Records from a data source
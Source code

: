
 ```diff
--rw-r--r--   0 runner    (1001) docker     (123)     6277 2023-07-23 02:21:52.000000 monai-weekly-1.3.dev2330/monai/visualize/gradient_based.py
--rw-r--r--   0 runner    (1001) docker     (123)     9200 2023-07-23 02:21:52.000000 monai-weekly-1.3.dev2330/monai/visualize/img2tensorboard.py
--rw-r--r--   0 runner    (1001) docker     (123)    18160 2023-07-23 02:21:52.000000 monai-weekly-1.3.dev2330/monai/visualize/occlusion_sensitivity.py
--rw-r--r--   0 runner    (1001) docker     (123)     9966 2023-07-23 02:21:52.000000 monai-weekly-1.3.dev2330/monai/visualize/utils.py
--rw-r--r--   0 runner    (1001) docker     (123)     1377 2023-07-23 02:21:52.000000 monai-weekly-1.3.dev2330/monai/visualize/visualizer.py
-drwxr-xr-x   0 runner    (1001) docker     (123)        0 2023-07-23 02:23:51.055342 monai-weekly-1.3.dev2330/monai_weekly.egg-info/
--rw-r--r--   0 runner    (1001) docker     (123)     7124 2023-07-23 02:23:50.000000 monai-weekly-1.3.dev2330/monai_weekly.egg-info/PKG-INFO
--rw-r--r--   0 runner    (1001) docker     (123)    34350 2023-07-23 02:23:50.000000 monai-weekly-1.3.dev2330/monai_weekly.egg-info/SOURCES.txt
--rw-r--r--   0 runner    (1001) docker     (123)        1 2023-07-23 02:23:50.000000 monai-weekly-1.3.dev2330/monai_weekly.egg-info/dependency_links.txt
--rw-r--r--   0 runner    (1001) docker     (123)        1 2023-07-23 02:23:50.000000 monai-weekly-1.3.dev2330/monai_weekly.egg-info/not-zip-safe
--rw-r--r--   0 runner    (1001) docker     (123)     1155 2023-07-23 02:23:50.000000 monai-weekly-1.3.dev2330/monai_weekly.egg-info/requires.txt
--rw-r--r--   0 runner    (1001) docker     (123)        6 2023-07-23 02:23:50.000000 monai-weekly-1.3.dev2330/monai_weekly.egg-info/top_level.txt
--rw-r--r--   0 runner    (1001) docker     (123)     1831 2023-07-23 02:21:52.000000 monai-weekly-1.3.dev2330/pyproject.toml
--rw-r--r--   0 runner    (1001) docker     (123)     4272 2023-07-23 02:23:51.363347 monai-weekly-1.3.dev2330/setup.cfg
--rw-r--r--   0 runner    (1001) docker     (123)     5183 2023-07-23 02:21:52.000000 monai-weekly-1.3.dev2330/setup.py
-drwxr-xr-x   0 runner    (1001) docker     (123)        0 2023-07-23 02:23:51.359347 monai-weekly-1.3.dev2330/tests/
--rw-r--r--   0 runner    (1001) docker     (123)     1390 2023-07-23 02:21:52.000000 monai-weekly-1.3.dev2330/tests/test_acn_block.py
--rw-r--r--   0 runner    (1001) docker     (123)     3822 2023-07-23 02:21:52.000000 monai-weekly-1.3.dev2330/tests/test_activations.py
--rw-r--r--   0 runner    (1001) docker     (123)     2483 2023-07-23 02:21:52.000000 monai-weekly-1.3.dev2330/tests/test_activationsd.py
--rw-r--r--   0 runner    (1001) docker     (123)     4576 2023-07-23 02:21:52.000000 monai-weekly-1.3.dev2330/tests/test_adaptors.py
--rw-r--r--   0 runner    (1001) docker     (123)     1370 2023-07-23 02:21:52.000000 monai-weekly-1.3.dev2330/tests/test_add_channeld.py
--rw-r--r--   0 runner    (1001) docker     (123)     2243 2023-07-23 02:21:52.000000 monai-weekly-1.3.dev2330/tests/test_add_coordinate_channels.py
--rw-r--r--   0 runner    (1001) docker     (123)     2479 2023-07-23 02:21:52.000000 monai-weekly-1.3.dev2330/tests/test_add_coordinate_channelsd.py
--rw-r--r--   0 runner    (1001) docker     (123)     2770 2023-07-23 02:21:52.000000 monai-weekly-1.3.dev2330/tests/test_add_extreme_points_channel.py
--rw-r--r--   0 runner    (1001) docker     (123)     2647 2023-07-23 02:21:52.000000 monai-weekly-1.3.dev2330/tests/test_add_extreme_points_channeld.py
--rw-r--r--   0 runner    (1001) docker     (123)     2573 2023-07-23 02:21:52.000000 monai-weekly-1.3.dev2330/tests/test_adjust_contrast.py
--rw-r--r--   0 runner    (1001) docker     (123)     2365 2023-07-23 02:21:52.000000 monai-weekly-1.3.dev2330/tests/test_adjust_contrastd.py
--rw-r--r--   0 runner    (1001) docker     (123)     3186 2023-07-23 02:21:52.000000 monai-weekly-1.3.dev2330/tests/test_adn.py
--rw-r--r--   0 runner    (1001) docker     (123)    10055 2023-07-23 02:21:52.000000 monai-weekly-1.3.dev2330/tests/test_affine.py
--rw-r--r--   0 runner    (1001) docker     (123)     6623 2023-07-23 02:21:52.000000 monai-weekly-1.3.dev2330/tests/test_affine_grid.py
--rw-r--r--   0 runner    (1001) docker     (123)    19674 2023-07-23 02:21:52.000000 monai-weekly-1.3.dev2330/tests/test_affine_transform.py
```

#### Assignment
Pull every line containing "setup" out of the data above.

#### Solution to the problem
--rw-r--r--   0 runner    (1001) docker     (123)     4272 2023-07-23 02:23:51.363347 monai-weekly-1.3.dev2330/setup.cfg
--rw-r--r--   0 runner    (1001) docker     (123)     5183 2023-07-23 02:21:52.000000 monai-weekly-1.3.dev2330/setup.py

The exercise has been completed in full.